Harrisburg Mayor Linda Thompson's spokesperson apologized for the city's slow response to a massive sinkhole that formed on New Year's Eve, forcing more than two dozen residents from their homes and allowing looters to steal and vandalize several properties.

Bob Philbin answered tough questions from city council members at a public works committee meeting that focused on the North 4th Street sinkhole and the 41 additional sinkhole sites around the city.

"It's not a full-blown emergency. We're really good at that --- the city's really good at that," Philbin said. "This was a smaller, more manageable emergency, and I think we do need to react faster."

Committee chair Sandra Reid called on Philbin to present council with a plan in the coming weeks for how to respond, better communicate and move residents in a timely manner when such emergencies occur.

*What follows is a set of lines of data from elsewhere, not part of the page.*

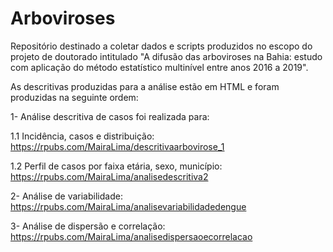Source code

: # Arboviroses
Repositório destinado a coletar dados e scripts produzidos no escopo do projeto de doutorado intitulado "A difusão das arboviroses na Bahia: estudo com aplicação do método estatístico multinível entre anos 2016 a 2019".

As descritivas produzidas para a análise estão em HTML e foram produzidas na seguinte ordem:

1- Análise descritiva de casos foi realizada para: 

1.1 Incidência, casos e distribuição: https://rpubs.com/MairaLima/descritivaarbovirose_1

1.2 Perfil de casos por faixa etária, sexo, município: https://rpubs.com/MairaLima/analisedescritiva2

2- Análise de variabilidade: https://rpubs.com/MairaLima/analisevariabilidadedengue

3- Análise de dispersão e correlação: https://rpubs.com/MairaLima/analisedispersaoecorrelacao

"Hopefully this will send a very clear message to this administration that we cannot operate a city without an emergency plan," Reid said. "We just raised taxes. Earned income taxes just went up, and these people are paying more in taxes, so we need to provide the services."

Public Works director Kevin Hagerich also answered questions about his department's response to the sinkhole. He said the situation was changing by the hour, as the hole opened and continued to grow.

Hagerich told council members it will cost between $550,000 and $600,000 to fully repair the site, taking a huge chunk out of his department's yearly budget.

The Harrisburg Authority, which finances capital improvement projects in the city, said it is prepared to step in with reserve funds if similar situations arise in the coming months.

"We do have reserve funds on hand for water and potentially sewer," Harrisburg Authority engineer Shannon Williams said. "This level is unprecedented -- and as a resident of the city, I'm concerned about this level of cost in one block and I think we need to prepare ourselves for a large investment in our city infrastructure."

Williams presented council with a plan to build a GIS mapping system and database to closely monitor the city's aging infrastructure, which will be financed through loans and grants secured by the Harrisburg Authority.

"So when we have to turn off a water valve, for example, all residents affected would automatically receive a reverse 911 call," Williams said.

Hagerich said he has allotted $55,000 in his budget to install a camera inside the city's sewer lines to help detect aging pipes and other public works issues, but stressed there is no surefire way to prevent sinkholes from forming.